Charlie Rose isn't the only PBS-head who can conduct intelligent, one-on-one, no-frills interviews with a variety of interesting personalities. Houston's Ernie Manouse, host of InnerVIEWS, has been doing just that for years. His diverse guests have included Molly Ivins, Calvin Trillin, k.d. lang, Isaac Hayes, Jamie Foxx and Anne Rice. Manouse asks smart, thoughtful questions and never tries to hog the camera or talk over his guests. His subtle, witty and sharp style has earned him a host of Emmy nominations and awards from the Press Club of Dallas, among others. If you haven't already, check him out and see how long it takes you to think, "Hey, this is pretty damn good."
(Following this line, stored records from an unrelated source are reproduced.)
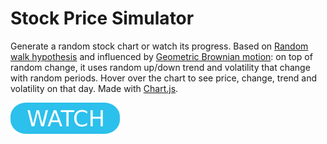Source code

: # Stock Price Simulator

Generate a random stock chart or watch its progress. Based on [Random walk hypothesis](https://en.wikipedia.org/wiki/Random_walk_hypothesis) and influenced by [Geometric Brownian motion](https://en.wikipedia.org/wiki/Geometric_Brownian_motion): on top of random change, it uses random up/down trend and volatility that change with random periods. Hover over the chart to see price, change, trend and volatility on that day. Made with [Chart.js](https://www.chartjs.org).

[![button](watch.png)](sps.html)
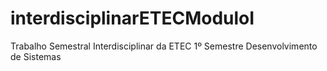 # interdisciplinarETECModuloI
Trabalho Semestral Interdisciplinar da ETEC 1º Semestre Desenvolvimento de Sistemas
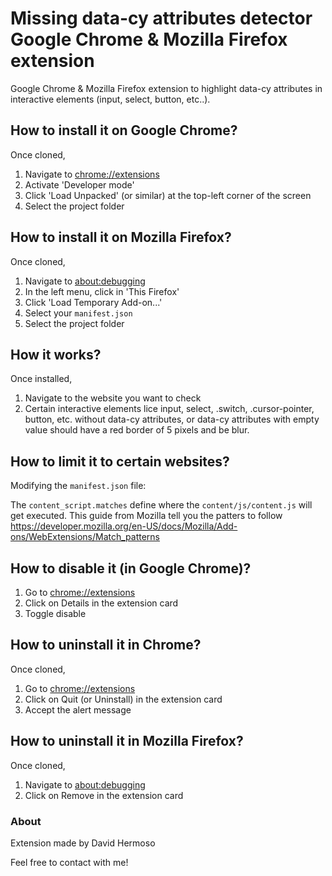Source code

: # Missing data-cy attributes detector Google Chrome & Mozilla Firefox extension
Google Chrome & Mozilla Firefox extension to highlight data-cy attributes 
in interactive elements (input, select, button, etc..).

## How to install it on Google Chrome?
Once cloned, 
1. Navigate to [chrome://extensions](chrome://extensions) 
2. Activate 'Developer mode'
3. Click 'Load Unpacked' (or similar) at the top-left corner of the screen
4. Select the project folder

## How to install it on Mozilla Firefox?
Once cloned, 
1. Navigate to [about:debugging](about:debugging) 
2. In the left menu, click in 'This Firefox'
3. Click 'Load Temporary Add-on...'
4. Select your `manifest.json`
5. Select the project folder

## How it works?
Once installed, 
1. Navigate to the website you want to check
2. Certain interactive elements lice input, select, .switch, .cursor-pointer, button, etc. without data-cy attributes, 
   or data-cy attributes with empty value should have a red border of 5 pixels and be blur.

## How to limit it to certain websites?
Modifying the `manifest.json` file:

The `content_script.matches` define where the `content/js/content.js` will get executed.
This guide from Mozilla tell you the patters to follow
https://developer.mozilla.org/en-US/docs/Mozilla/Add-ons/WebExtensions/Match_patterns

## How to disable it (in Google Chrome)?
1. Go to [chrome://extensions](chrome://extensions)
2. Click on Details in the extension card
3. Toggle disable

## How to uninstall it in Chrome?
Once cloned, 
1. Go to [chrome://extensions](chrome://extensions)
2. Click on Quit (or Uninstall) in the extension card
3. Accept the alert message

## How to uninstall it in Mozilla Firefox?
Once cloned, 
1. Navigate to [about:debugging](about:debugging) 
2. Click on Remove in the extension card

### About
Extension made by David Hermoso

Feel free to contact with me!


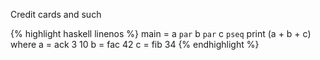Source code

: Credit cards and such

{% highlight haskell linenos %}
main = a `par` b `par` c `pseq` print (a + b + c)
  where
    a = ack 3 10
    b = fac 42
    c = fib 34
{% endhighlight %}
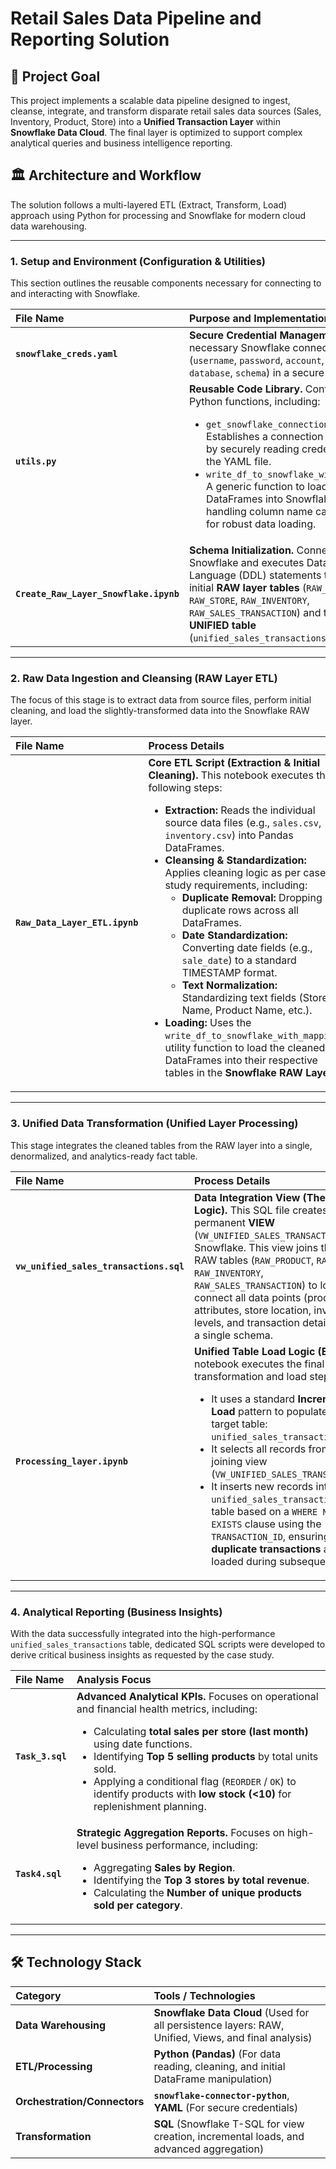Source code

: # Retail Sales Data Pipeline and Reporting Solution

## 📜 Project Goal

This project implements a scalable data pipeline designed to ingest, cleanse, integrate, and transform disparate retail sales data sources (Sales, Inventory, Product, Store) into a **Unified Transaction Layer** within **Snowflake Data Cloud**. The final layer is optimized to support complex analytical queries and business intelligence reporting.

## 🏛️ Architecture and Workflow

The solution follows a multi-layered ETL (Extract, Transform, Load) approach using Python for processing and Snowflake for modern cloud data warehousing.

---

### 1. **Setup and Environment (Configuration & Utilities)**

This section outlines the reusable components necessary for connecting to and interacting with Snowflake.

| File Name | Purpose and Implementation Detail |
| :--- | :--- |
| **`snowflake_creds.yaml`** | **Secure Credential Management.** Stores all necessary Snowflake connection details (`username`, `password`, `account`, `warehouse`, `database`, `schema`) in a secure YAML format. |
| **`utils.py`** | **Reusable Code Library.** Contains modular Python functions, including: <ul><li>`get_snowflake_connection_from_yaml()`: Establishes a connection to Snowflake by securely reading credentials from the YAML file.</li><li>`write_df_to_snowflake_with_mapping()`: A generic function to load Pandas DataFrames into Snowflake tables, handling column name casing/mapping for robust data loading.</li></ul>|
| **`Create_Raw_Layer_Snowflake.ipynb`** | **Schema Initialization.** Connects to Snowflake and executes Data Definition Language (DDL) statements to create the initial **RAW layer tables** (`RAW_PRODUCT`, `RAW_STORE`, `RAW_INVENTORY`, `RAW_SALES_TRANSACTION`) and the target **UNIFIED table** (`unified_sales_transactions`).|

---

### 2. **Raw Data Ingestion and Cleansing (RAW Layer ETL)**

The focus of this stage is to extract data from source files, perform initial cleaning, and load the slightly-transformed data into the Snowflake RAW layer.

| File Name | Process Details |
| :--- | :--- |
| **`Raw_Data_Layer_ETL.ipynb`** | **Core ETL Script (Extraction & Initial Cleaning).** This notebook executes the following steps: <ul><li>**Extraction:** Reads the individual source data files (e.g., `sales.csv`, `inventory.csv`) into Pandas DataFrames.</li><li>**Cleansing & Standardization:** Applies cleaning logic as per case study requirements, including: <ul><li>**Duplicate Removal:** Dropping duplicate rows across all DataFrames.</li><li>**Date Standardization:** Converting date fields (e.g., `sale_date`) to a standard TIMESTAMP format.</li><li>**Text Normalization:** Standardizing text fields (Store Name, Product Name, etc.).</li></ul></li><li>**Loading:** Uses the `write_df_to_snowflake_with_mapping` utility function to load the cleaned DataFrames into their respective tables in the **Snowflake RAW Layer**.</li>|

---

### 3. **Unified Data Transformation (Unified Layer Processing)**

This stage integrates the cleaned tables from the RAW layer into a single, denormalized, and analytics-ready fact table.

| File Name | Process Details |
| :--- | :--- |
| **`vw_unified_sales_transactions.sql`** | **Data Integration View (The JOIN Logic).** This SQL file creates a permanent **VIEW** (`VW_UNIFIED_SALES_TRANSACTIONS`) in Snowflake. This view joins the four RAW tables (`RAW_PRODUCT`, `RAW_STORE`, `RAW_INVENTORY`, `RAW_SALES_TRANSACTION`) to logically connect all data points (product attributes, store location, inventory levels, and transaction details) under a single schema.|
| **`Processing_layer.ipynb`** | **Unified Table Load Logic (ETL).** This notebook executes the final transformation and load step: <ul><li>It uses a standard **Incremental Load** pattern to populate the final target table: `unified_sales_transactions`.</li><li>It selects all records from the joining view (`VW_UNIFIED_SALES_TRANSACTIONS`).</li><li>It inserts new records into the `unified_sales_transactions` table based on a `WHERE NOT EXISTS` clause using the `TRANSACTION_ID`, ensuring **no duplicate transactions** are loaded during subsequent runs.</li></ul>|

---

### 4. **Analytical Reporting (Business Insights)**

With the data successfully integrated into the high-performance `unified_sales_transactions` table, dedicated SQL scripts were developed to derive critical business insights as requested by the case study.

| File Name | Analysis Focus |
| :--- | :--- |
| **`Task_3.sql`** | **Advanced Analytical KPIs.** Focuses on operational and financial health metrics, including: <ul><li>Calculating **total sales per store (last month)** using date functions.</li><li>Identifying **Top 5 selling products** by total units sold.</li><li>Applying a conditional flag (`REORDER` / `OK`) to identify products with **low stock (\<10)** for replenishment planning.</li></ul> |
| **`Task4.sql`** | **Strategic Aggregation Reports.** Focuses on high-level business performance, including: <ul><li>Aggregating **Sales by Region**.</li><li>Identifying the **Top 3 stores by total revenue**.</li><li>Calculating the **Number of unique products sold per category**.</li></ul> |

---

## 🛠️ Technology Stack

| Category | Tools / Technologies |
| :--- | :--- |
| **Data Warehousing** | **Snowflake Data Cloud** (Used for all persistence layers: RAW, Unified, Views, and final analysis) |
| **ETL/Processing** | **Python (Pandas)** (For data reading, cleaning, and initial DataFrame manipulation) |
| **Orchestration/Connectors**| **`snowflake-connector-python`**, **YAML** (For secure credentials) |
| **Transformation** | **SQL** (Snowflake T-SQL for view creation, incremental loads, and advanced aggregation) |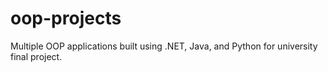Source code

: # oop-projects
Multiple OOP applications built using .NET, Java, and Python for university final project.
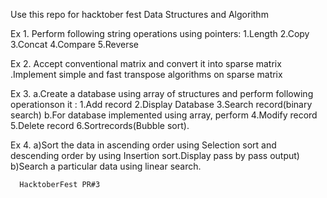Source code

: Use this repo for hacktober fest
Data Structures and Algorithm

Ex 1. Perform following string operations using pointers:
	  1.Length
	  2.Copy
	  3.Concat
	  4.Compare
	  5.Reverse
      
Ex 2. Accept conventional matrix and convert it into sparse matrix .Implement simple and fast transpose algorithms on sparse matrix

Ex 3. a.Create a database using array of structures and perform following operationson it :
	  1.Add record 
    2.Display Database
  	3.Search record(binary search)
      b.For database implemented using array, perform
  	4.Modify record
	  5.Delete record
  	6.Sortrecords(Bubble sort).
	
Ex 4. a)Sort the data in ascending order using Selection sort and descending order by using Insertion sort.Display pass by pass output) 
      b)Search a particular data using linear search.
      
      
      HacktoberFest PR#3
 
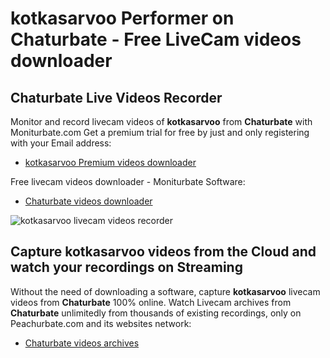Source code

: # kotkasarvoo Performer on Chaturbate - Free LiveCam videos downloader

## Chaturbate Live Videos Recorder

Monitor and record livecam videos of **kotkasarvoo** from **Chaturbate** with Moniturbate.com
Get a premium trial for free by just and only registering with your Email address:
* [kotkasarvoo Premium videos downloader](https://moniturbate.com/request-demo-licence-key.html)

Free livecam videos downloader - Moniturbate Software:
* [Chaturbate videos downloader](https://moniturbate.com/moniturbate-download-software.html)

![kotkasarvoo livecam videos recorder](https://peachurnet.com/templates/moniturbate-software.png)


## Capture kotkasarvoo videos from the Cloud and watch your recordings on Streaming

Without the need of downloading a software, capture **kotkasarvoo** livecam videos from **Chaturbate** 100% online.
Watch Livecam archives from **Chaturbate** unlimitedly from thousands of existing recordings, only on Peachurbate.com and its websites network:
* [Chaturbate videos archives](https://peachurnet.com/)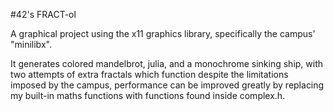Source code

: #42's FRACT-ol

A graphical project using the x11 graphics library, specifically the
campus' "minilibx".

It generates colored mandelbrot, julia, and a monochrome sinking ship,
with two attempts of extra fractals which function despite the limitations
imposed by the campus, performance can be improved greatly by replacing
my built-in maths functions with functions found inside complex.h.
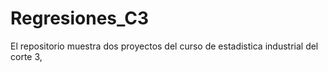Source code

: # Regresiones_C3
El repositorio muestra dos proyectos del curso de estadistica industrial del corte 3, 
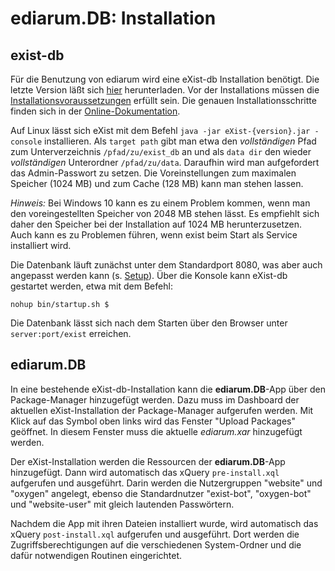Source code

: ediarum.DB: Installation
========================

## exist-db

Für die Benutzung von ediarum wird eine eXist-db Installation benötigt. Die
letzte Version läßt sich [hier](https://github.com/eXist-db/exist) herunterladen. Vor der Installations müssen die [Installationsvoraussetzungen](https://exist-db.org/exist/apps/doc/quickstart.xml#system-requirements)
erfüllt sein. Die genauen Installationsschritte finden sich in der [Online-Dokumentation](https://exist-db.org/exist/apps/doc/quickstart.xml).

Auf Linux lässt sich eXist mit dem Befehl `java -jar eXist-{version}.jar -console` installieren. Als `target path` gibt man etwa den *vollständigen* Pfad zum Unterverzeichnis `/pfad/zu/exist_db` an und
als `data dir` den wieder *vollständigen* Unterordner `/pfad/zu/data`. Daraufhin wird man aufgefordert das Admin-Passwort zu setzen.
Die Voreinstellungen zum maximalen Speicher (1024 MB) und zum Cache (128 MB) kann man stehen lassen.

*Hinweis:* Bei Windows 10 kann es zu einem Problem kommen, wenn man den voreingestellten Speicher von 2048 MB stehen lässt. Es empfiehlt sich daher den Speicher bei der Installation auf 1024 MB herunterzusetzen. Auch kann es zu Problemen führen, wenn exist beim Start als Service installiert wird.

Die Datenbank läuft zunächst unter dem Standardport 8080, was aber auch angepasst werden kann (s. [Setup](#db-setup)).
Über die Konsole kann eXist-db gestartet werden, etwa mit dem Befehl:

    nohup bin/startup.sh $

Die Datenbank lässt sich nach dem Starten über den Browser unter
`server:port/exist` erreichen.

## ediarum.DB

In eine bestehende eXist-db-Installation kann die **ediarum.DB**-App über
den Package-Manager hinzugefügt werden. Dazu muss im Dashboard der aktuellen
eXist-Installation der Package-Manager aufgerufen werden. Mit Klick auf
das Symbol oben links wird das Fenster "Upload Packages" geöffnet. In
diesem Fenster muss die aktuelle *ediarum.xar* hinzugefügt werden.

Der eXist-Installation werden die Ressourcen der **ediarum.DB**-App hinzugefügt.
Dann wird automatisch das xQuery `pre-install.xql` aufgerufen und ausgeführt. Darin werden die Nutzergruppen "website" und
"oxygen" angelegt, ebenso die Standardnutzer "exist-bot", "oxygen-bot" und "website-user"
mit gleich lautenden Passwörtern.

Nachdem die App mit ihren Dateien installiert wurde, wird automatisch das xQuery
`post-install.xql` aufgerufen und ausgeführt.
Dort werden die Zugriffsberechtigungen auf die verschiedenen System-Ordner und
die dafür notwendigen Routinen eingerichtet.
You gotta love a guy who gets up in the middle of the night just so he can tell us Houston's weather is going to be hot. That's what KPRC-TV weatherman Anthony Yanez does: He wakes up at 2:30 a.m., is at work by 3 a.m. and is on the air by 5 a.m., giving up-to-the-minute forecasts (ah, it's going to be hot, hot and hotter?). In a field where bad news makes for great newscasts, Yanez is matter-of-fact, leaving the hysterics and hyperbole to his competitors. His professionalism and commitment to getting Houston the right information show that the weather desk is not just another stop on his career path, but his home. Yanez's first day at Channel 2 was a bit of a stormy start. It was July 15, 2003, and Hurricane Claudette was pounding the Gulf Coast. (Welcome to hell, Anthony.) Since then, the meteorologist has reported on deadly heat waves, swirling floods, twisting tornadoes and devastating storms, including hurricanes Katrina and Rita. All of it suits Yanez just fine, but then again, he vacations in Purgatory (the canyon in New Mexico, not hell).

Whether it is known as the Tien Tao temple or the Chong Hua Sheng Mu Holy Palace, this edifice certainly stands out in Kingsbridge Park, its typical southwest-side suburban neighborhood. This five-story pyramid-esque, vaguely Mayan-looking structure is topped by a 40-foot golden geodesic dome which is flanked by two smaller domes and two exterior staircases — the overall effect is something like a sawed-off Mayan temple of the sun. And this intended East Asian nexus is utterly empty — the leader was deported back to her native Hong Kong. Today, the structure seems a good fit only for its leader's return, or perhaps purchase by an aspiring supervillain in search of a World Domination Headquarters.